I have read about local lawyers opposing this major investment. They do have valid points, but the fact remains, Logansport can be the center of the new economy on energy.
Chicago produced 8,155,086 tons of waste in 2008. How much could we produce to energy, if we shipped this to our community and safely turned it into providing power to our factories, homes, libraries, and schools? We could also tax this trash, garbage, whatever you call it, to provide tax relief to homeowners, business owners, and above all keep our Cass County/Logansport economic infrastructure growing more than any other community in Indiana. The record shows that most of Chicago trash goes to Indiana landfills.

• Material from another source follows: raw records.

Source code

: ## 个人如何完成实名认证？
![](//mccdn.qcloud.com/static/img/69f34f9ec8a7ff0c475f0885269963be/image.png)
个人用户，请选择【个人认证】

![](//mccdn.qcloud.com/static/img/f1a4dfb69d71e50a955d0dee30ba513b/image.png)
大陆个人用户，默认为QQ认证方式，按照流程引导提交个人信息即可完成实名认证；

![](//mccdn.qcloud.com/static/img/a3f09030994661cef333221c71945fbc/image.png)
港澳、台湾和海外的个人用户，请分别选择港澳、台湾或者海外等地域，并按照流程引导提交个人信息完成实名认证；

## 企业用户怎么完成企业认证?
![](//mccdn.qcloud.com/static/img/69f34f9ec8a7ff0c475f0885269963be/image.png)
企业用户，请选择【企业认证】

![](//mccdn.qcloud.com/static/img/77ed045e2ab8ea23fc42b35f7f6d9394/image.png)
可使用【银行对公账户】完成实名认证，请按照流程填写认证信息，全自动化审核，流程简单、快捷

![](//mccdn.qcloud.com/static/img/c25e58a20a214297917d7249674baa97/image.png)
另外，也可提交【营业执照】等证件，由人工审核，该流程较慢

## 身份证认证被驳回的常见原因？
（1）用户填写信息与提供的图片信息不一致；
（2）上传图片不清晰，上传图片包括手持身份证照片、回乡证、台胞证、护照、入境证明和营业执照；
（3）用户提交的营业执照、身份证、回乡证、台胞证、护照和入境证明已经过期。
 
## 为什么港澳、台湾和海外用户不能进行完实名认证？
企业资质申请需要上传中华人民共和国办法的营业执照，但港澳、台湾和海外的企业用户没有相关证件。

We all have heard of landfills polluting the groundwater, having horrible chemicals and over-filled landfills. How awesome would it be if we could turn everyday trash into a light for our living room?
Sure, it’s a huge investment, but I’m sure the mayor, council members, LMU and all the customers, can support this renewable source, that if done properly can provide economic relief, jobs, and the hope of emptying landfills, supporting new energy, The time has come to forget the past problems, and embrace the future of energy.